Ethical concerns over ‘Frankenscience’ hybrids



A LEADING Catholic ethicist has warned that a new technique for growing human organs by implanting human-animal chimera embryos into mammals could create a part-human hybrid.

This week scientists in the United States implanted the embryos into more than 50 sheep and pigs to grow functioning human body parts. It comes as the Government prepares to announce in the next few weeks its clarifications to guidelines on similar research in the United Kingdom. The process could help make up the current shortfall of organs for transplant.

The technique involves genetically removing organ cells from an animal embryo and then inserting human stem cells in the hope a human version of the organ will develop. So far the trials have been allowed to proceed for just a few days.

David Jones, the director of the Anscombe Bioethics Centre, a Catholic academic institute that considers the moral questions raised by research, said that the process almost certainly used stem cells obtained from human embryos, something the Church prohibits.

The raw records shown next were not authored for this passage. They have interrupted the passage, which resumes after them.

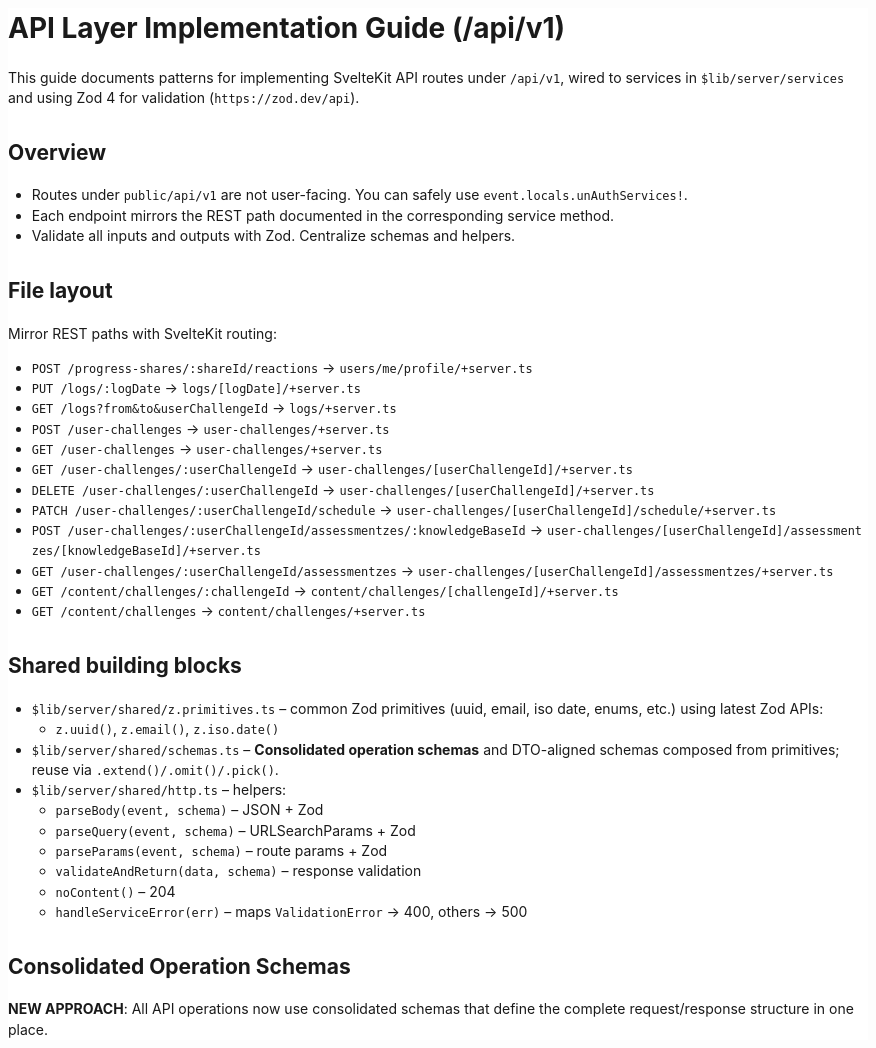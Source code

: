 # API Layer Implementation Guide (/api/v1)

This guide documents patterns for implementing SvelteKit API routes under `/api/v1`, wired to services in `$lib/server/services` and using Zod 4 for validation (`https://zod.dev/api`).

## Overview

- Routes under `public/api/v1` are not user-facing. You can safely use `event.locals.unAuthServices!`.
- Each endpoint mirrors the REST path documented in the corresponding service method.
- Validate all inputs and outputs with Zod. Centralize schemas and helpers.

## File layout

Mirror REST paths with SvelteKit routing:
- `POST /progress-shares/:shareId/reactions` → `users/me/profile/+server.ts`
- `PUT /logs/:logDate` → `logs/[logDate]/+server.ts`
- `GET /logs?from&to&userChallengeId` → `logs/+server.ts`
- `POST /user-challenges` → `user-challenges/+server.ts`
- `GET /user-challenges` → `user-challenges/+server.ts`
- `GET /user-challenges/:userChallengeId` → `user-challenges/[userChallengeId]/+server.ts`
- `DELETE /user-challenges/:userChallengeId` → `user-challenges/[userChallengeId]/+server.ts`
- `PATCH /user-challenges/:userChallengeId/schedule` → `user-challenges/[userChallengeId]/schedule/+server.ts`
- `POST /user-challenges/:userChallengeId/assessmentzes/:knowledgeBaseId` → `user-challenges/[userChallengeId]/assessmentzes/[knowledgeBaseId]/+server.ts`
- `GET /user-challenges/:userChallengeId/assessmentzes` → `user-challenges/[userChallengeId]/assessmentzes/+server.ts`
- `GET /content/challenges/:challengeId` → `content/challenges/[challengeId]/+server.ts`
- `GET /content/challenges` → `content/challenges/+server.ts`

## Shared building blocks

- `$lib/server/shared/z.primitives.ts` – common Zod primitives (uuid, email, iso date, enums, etc.) using latest Zod APIs:
  - `z.uuid()`, `z.email()`, `z.iso.date()`
- `$lib/server/shared/schemas.ts` – **Consolidated operation schemas** and DTO-aligned schemas composed from primitives; reuse via `.extend()/.omit()/.pick()`.
- `$lib/server/shared/http.ts` – helpers:
  - `parseBody(event, schema)` – JSON + Zod
  - `parseQuery(event, schema)` – URLSearchParams + Zod
  - `parseParams(event, schema)` – route params + Zod
  - `validateAndReturn(data, schema)` – response validation
  - `noContent()` – 204
  - `handleServiceError(err)` – maps `ValidationError` → 400, others → 500

## Consolidated Operation Schemas

**NEW APPROACH**: All API operations now use consolidated schemas that define the complete request/response structure in one place.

He went on: “The problem with mixing human stem cells at a very early embryonic stage is that it could get quite human. Mixing human stem cells with an animal, depending on how they do it, has a real potential for creating something which is part human. However much they let it develop there is a danger of a creature to which you might want to give some status – and certainly you should not have produced in the first place.

“There could be forms of animal-human chimera which would be very human indeed. Even if it does not go very far there is a question about whether this is a modified animal or a modified human. The earlier you do it and the more you involve early embryos, the more possibility there is of more radical kinds of combination and ones where one might be uneasy about the possibility of ‘human-ness’.”
The Church teaches that some combining of animal and human tissue can sometimes be ethical.

Andrew Tyler, director of the charity Animal Aid, described the experiments as “the worst kind of medical adventurism” and Dr Julia Baines, science policy adviser to the animal rights group, People for the Ethical Treatment of Animals, described the research as “Frankenscience”.